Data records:

========================

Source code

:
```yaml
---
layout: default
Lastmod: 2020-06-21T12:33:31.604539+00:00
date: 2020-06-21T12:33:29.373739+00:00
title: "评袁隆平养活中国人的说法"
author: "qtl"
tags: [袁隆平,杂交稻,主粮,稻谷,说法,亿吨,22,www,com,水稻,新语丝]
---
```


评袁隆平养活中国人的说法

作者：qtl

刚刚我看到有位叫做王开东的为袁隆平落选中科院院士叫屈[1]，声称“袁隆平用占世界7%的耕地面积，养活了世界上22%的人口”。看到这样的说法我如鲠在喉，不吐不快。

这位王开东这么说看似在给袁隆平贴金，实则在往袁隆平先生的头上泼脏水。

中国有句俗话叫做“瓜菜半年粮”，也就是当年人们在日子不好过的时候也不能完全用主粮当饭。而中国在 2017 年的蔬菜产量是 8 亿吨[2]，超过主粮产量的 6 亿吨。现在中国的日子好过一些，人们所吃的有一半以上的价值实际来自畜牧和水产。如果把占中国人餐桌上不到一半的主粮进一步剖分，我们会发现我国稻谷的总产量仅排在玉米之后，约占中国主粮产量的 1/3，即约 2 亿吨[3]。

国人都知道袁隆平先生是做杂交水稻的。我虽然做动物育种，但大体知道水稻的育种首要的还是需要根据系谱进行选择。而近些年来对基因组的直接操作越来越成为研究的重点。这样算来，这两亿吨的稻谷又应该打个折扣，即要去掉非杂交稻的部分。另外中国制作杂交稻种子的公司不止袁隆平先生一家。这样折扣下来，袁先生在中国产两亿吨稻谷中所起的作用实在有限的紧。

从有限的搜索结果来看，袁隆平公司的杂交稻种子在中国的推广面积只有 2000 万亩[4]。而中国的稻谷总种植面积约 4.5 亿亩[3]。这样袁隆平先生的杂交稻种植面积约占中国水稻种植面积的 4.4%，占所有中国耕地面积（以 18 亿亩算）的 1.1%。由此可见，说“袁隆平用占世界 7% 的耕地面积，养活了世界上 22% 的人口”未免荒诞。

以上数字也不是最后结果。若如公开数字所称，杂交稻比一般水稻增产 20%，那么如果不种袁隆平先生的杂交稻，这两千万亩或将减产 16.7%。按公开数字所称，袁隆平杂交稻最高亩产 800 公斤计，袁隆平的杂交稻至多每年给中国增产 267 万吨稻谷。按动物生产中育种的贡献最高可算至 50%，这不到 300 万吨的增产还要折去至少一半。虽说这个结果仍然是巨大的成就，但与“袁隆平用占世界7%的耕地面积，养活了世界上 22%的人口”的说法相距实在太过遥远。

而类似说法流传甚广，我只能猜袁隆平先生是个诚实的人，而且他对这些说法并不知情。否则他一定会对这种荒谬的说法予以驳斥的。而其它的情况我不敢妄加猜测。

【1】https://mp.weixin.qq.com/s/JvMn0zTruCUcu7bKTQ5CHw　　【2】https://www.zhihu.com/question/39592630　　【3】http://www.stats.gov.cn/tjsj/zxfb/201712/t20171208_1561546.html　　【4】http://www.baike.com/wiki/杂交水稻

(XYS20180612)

========================

### TASK STATEMENT
Look over the records above and filter for each line with the word "的耕地面积".

### SOLUTION TO THIS TASK
刚刚我看到有位叫做王开东的为袁隆平落选中科院院士叫屈[1]，声称“袁隆平用占世界7%的耕地面积，养活了世界上22%的人口”。看到这样的说法我如鲠在喉，不吐不快。
从有限的搜索结果来看，袁隆平公司的杂交稻种子在中国的推广面积只有 2000 万亩[4]。而中国的稻谷总种植面积约 4.5 亿亩[3]。这样袁隆平先生的杂交稻种植面积约占中国水稻种植面积的 4.4%，占所有中国耕地面积（以 18 亿亩算）的 1.1%。由此可见，说“袁隆平用占世界 7% 的耕地面积，养活了世界上 22% 的人口”未免荒诞。
以上数字也不是最后结果。若如公开数字所称，杂交稻比一般水稻增产 20%，那么如果不种袁隆平先生的杂交稻，这两千万亩或将减产 16.7%。按公开数字所称，袁隆平杂交稻最高亩产 800 公斤计，袁隆平的杂交稻至多每年给中国增产 267 万吨稻谷。按动物生产中育种的贡献最高可算至 50%，这不到 300 万吨的增产还要折去至少一半。虽说这个结果仍然是巨大的成就，但与“袁隆平用占世界7%的耕地面积，养活了世界上 22%的人口”的说法相距实在太过遥远。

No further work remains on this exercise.